On 2020-11-06 13:02 +0900 (Fri), Edward Middleton wrote:

> On 5/11/20 11:43 am, Christian Horn wrote:
> > On Wed, Nov 04, 2020 at 01:01:08PM +0100, Christian Horn wrote:
>
> > - building KVM devices with HDMI grabbers and raspi: connect a
> >    system via HDMI and usb to the raspi, and the raspi can not
> >    only grab HDMI but also emulate usb mouse/keyboard to that
> >    connected system
> If you could combine it with power control functionality it could make a
> pretty cool DIY iLO[1] alternative.  Though it looks like you can do most of
> that with Intel Management Engine[2].

I've had extensive experience with LOM back in the late '90s and 2000s, and
again back around 2016 (when I discovered that kids these days had no clue
and were buying ¥1500 Ethernet KVMs for systems that already had full
management).

Generally, if you're using Linux (or any other Unix) and using keyboard and
video for LOM you've made a wrong turn; serial consoles are simpler,
require much less software, usually reduce memory usage on the host, and
let you log all the console output.

Any even half-way decent rack mount server will have its own management
module (typically a small independent Linux-based machine called a BMC or
Baseband Management Controller) conected to one of the Ethernet ports and
supporting a command-line interface and IPMI. This will let you power cycle
the machine, reboot it, and hopefully let you set up boot devices so you
can do a remote install without ever having to touch the machine yourself.
(You just have the machine shipped to the data centre, pay the guys there
to plug it in, and do everything yourself after that.) In 2016 I was using
IBM and Supermicro servers, both of which support this.

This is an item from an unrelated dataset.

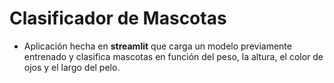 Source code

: # Clasificador de Mascotas 
* Aplicación hecha en **streamlit** que carga un modelo previamente entrenado y clasifica mascotas en función del peso, la altura, el color de ojos y el largo del pelo.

You'll also usually be needing to configure a switch; buying a managed
switch (Netgear makes plenty under ¥10,000, even some small ones as cheap
as ¥3600[1] which are useful for learning on and testing configurations)
lets you reconfigure your rack in arbitrary ways without having to ask the
data centre folks to recable things. This is important in part because you
always want your management interfaces on a separate network; they are
generally not terribly secure and must be firewalled.

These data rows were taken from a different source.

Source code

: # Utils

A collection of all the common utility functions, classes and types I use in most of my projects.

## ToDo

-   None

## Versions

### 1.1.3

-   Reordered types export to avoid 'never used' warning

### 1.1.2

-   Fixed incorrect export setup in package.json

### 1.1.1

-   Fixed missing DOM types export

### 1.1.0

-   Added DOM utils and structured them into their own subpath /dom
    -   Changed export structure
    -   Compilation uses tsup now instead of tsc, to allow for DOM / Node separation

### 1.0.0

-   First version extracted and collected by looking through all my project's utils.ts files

[1]: https://www.amazon.co.jp/gp/product/B00KEXR0GA

There are more details, of course, but this should give the general sense
of how you should be setting things up. Of course, these days it makes more
sense just to go with cloud VPSs, unless you're in a situation where
regulatory or similar reasons prevent that. (In my case, in 2016 we were
doing financial transactions where records had to be kept on hardware
physically in the country in which the transaction occurred.)

> I was interested in using it as a transparent pass-through device so you
> could plug it between the presenters laptop and projector and use that as a
> source for OBS[3], so you could combine video of the presenter and slides.

I've been interested in that sort of thing too, though in my case in order
to bring a display capture of a retrocomputer (e.g., a Commdore 64) into a
videoconference. But the issue with doing it through OBS is that you end up
with a single channel connection to the conference with central control of
what appears on it, rather than letting participants decide which stream
(presenter, slides, video output) they want to see in large form, which I
think would be nicer. Unfortunately, I've not seen any easy way to have a
single machine with multiple video inputs each separately sending to the
conference, so to date I've done this by setting up a separate laptop doing
video capture for each stream, which is obviously a bit annoying.

cjs
-- 
Curt J. Sampson      <cjs@example.com>      +81 90 7737 2974

To iterate is human, to recurse divine.